START The records

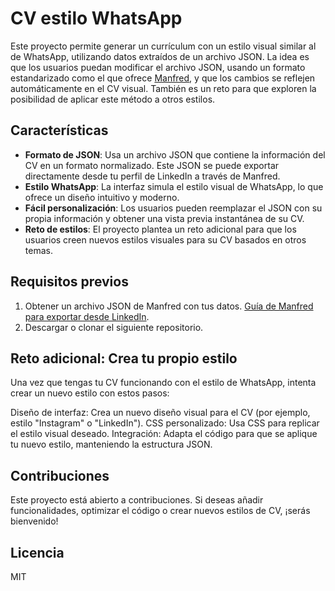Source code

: # CV estilo WhatsApp

Este proyecto permite generar un currículum con un estilo visual similar al de WhatsApp, utilizando datos extraídos de un archivo JSON. La idea es que los usuarios puedan modificar el archivo JSON, usando un formato estandarizado como el que ofrece [Manfred](http://www.getmanfred.com), y que los cambios se reflejen automáticamente en el CV visual. También es un reto para que exploren la posibilidad de aplicar este método a otros estilos.

## Características

- **Formato de JSON**: Usa un archivo JSON que contiene la información del CV en un formato normalizado. Este JSON se puede exportar directamente desde tu perfil de LinkedIn a través de Manfred.
- **Estilo WhatsApp**: La interfaz simula el estilo visual de WhatsApp, lo que ofrece un diseño intuitivo y moderno.
- **Fácil personalización**: Los usuarios pueden reemplazar el JSON con su propia información y obtener una vista previa instantánea de su CV.
- **Reto de estilos**: El proyecto plantea un reto adicional para que los usuarios creen nuevos estilos visuales para su CV basados en otros temas.

## Requisitos previos


1. Obtener un archivo JSON de Manfred con tus datos. [Guía de Manfred para exportar desde LinkedIn](http://www.getmanfred.com).
2. Descargar o clonar el siguiente repositorio. 

## Reto adicional: Crea tu propio estilo
Una vez que tengas tu CV funcionando con el estilo de WhatsApp, intenta crear un nuevo estilo con estos pasos:

Diseño de interfaz: Crea un nuevo diseño visual para el CV (por ejemplo, estilo "Instagram" o "LinkedIn").
CSS personalizado: Usa CSS para replicar el estilo visual deseado.
Integración: Adapta el código para que se aplique tu nuevo estilo, manteniendo la estructura JSON.

## Contribuciones
Este proyecto está abierto a contribuciones. Si deseas añadir funcionalidades, optimizar el código o crear nuevos estilos de CV, ¡serás bienvenido!

## Licencia
MIT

END The records

▶ **Work request**:
Start with the line above that contains "Este proyecto permite" and stop after the line that contains "- **Formato de". Output those lines exactly, and only those.

▶ **Solution**:
Este proyecto permite generar un currículum con un estilo visual similar al de WhatsApp, utilizando datos extraídos de un archivo JSON. La idea es que los usuarios puedan modificar el archivo JSON, usando un formato estandarizado como el que ofrece [Manfred](http://www.getmanfred.com), y que los cambios se reflejen automáticamente en el CV visual. También es un reto para que exploren la posibilidad de aplicar este método a otros estilos.

## Características

- **Formato de JSON**: Usa un archivo JSON que contiene la información del CV en un formato normalizado. Este JSON se puede exportar directamente desde tu perfil de LinkedIn a través de Manfred.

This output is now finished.